Your objective: Look through the listing below and give the number of lines that hold "https". Say nothing more.

********

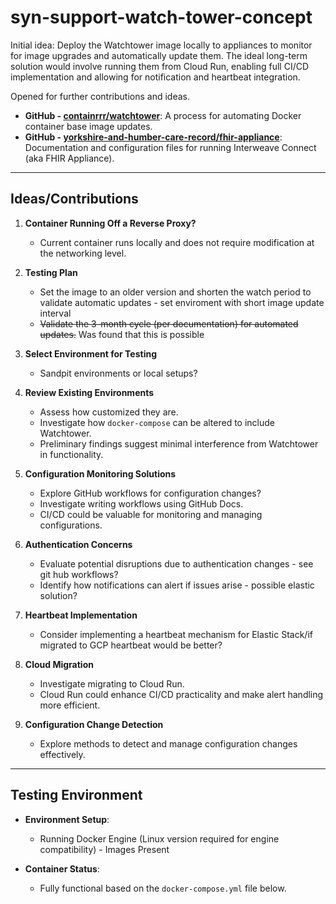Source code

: # syn-support-watch-tower-concept

Initial idea: Deploy the Watchtower image locally to appliances to monitor for image upgrades and automatically update them. The ideal long-term solution would involve running them from Cloud Run, enabling full CI/CD implementation and allowing for notification and heartbeat integration.

Opened for further contributions and ideas.

- **GitHub - [containrrr/watchtower](https://github.com/containrrr/watchtower)**: A process for automating Docker container base image updates.
- **GitHub - [yorkshire-and-humber-care-record/fhir-appliance](https://github.com/yorkshire-and-humber-care-record/fhir-appliance)**: Documentation and configuration files for running Interweave Connect (aka FHIR Appliance).

---

## Ideas/Contributions

1. **Container Running Off a Reverse Proxy?**
   - Current container runs locally and does not require modification at the networking level.

2. **Testing Plan**
   - Set the image to an older version and shorten the watch period to validate automatic updates - set enviroment with short image update interval
   - ~~Validate the 3-month cycle (per documentation) for automated updates.~~ Was found that this is possible

3. **Select Environment for Testing**
   - Sandpit environments or local setups?

4. **Review Existing Environments**
   - Assess how customized they are.
   - Investigate how `docker-compose` can be altered to include Watchtower.
   - Preliminary findings suggest minimal interference from Watchtower in functionality.

5. **Configuration Monitoring Solutions**
   - Explore GitHub workflows for configuration changes?
   - Investigate writing workflows using GitHub Docs.
   - CI/CD could be valuable for monitoring and managing configurations.

6. **Authentication Concerns**
   - Evaluate potential disruptions due to authentication changes - see git hub workflows?
   - Identify how notifications can alert if issues arise - possible elastic solution?

7. **Heartbeat Implementation**
   - Consider implementing a heartbeat mechanism for Elastic Stack/if migrated to GCP heartbeat would be better?

8. **Cloud Migration**
   - Investigate migrating to Cloud Run.
   - Cloud Run could enhance CI/CD practicality and make alert handling more efficient.

9. **Configuration Change Detection**
   - Explore methods to detect and manage configuration changes effectively.

---

## Testing Environment

- **Environment Setup**:
  - Running Docker Engine (Linux version required for engine compatibility) - Images Present
  
- **Container Status**:
  - Fully functional based on the `docker-compose.yml` file below.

********

Solved exercise: 2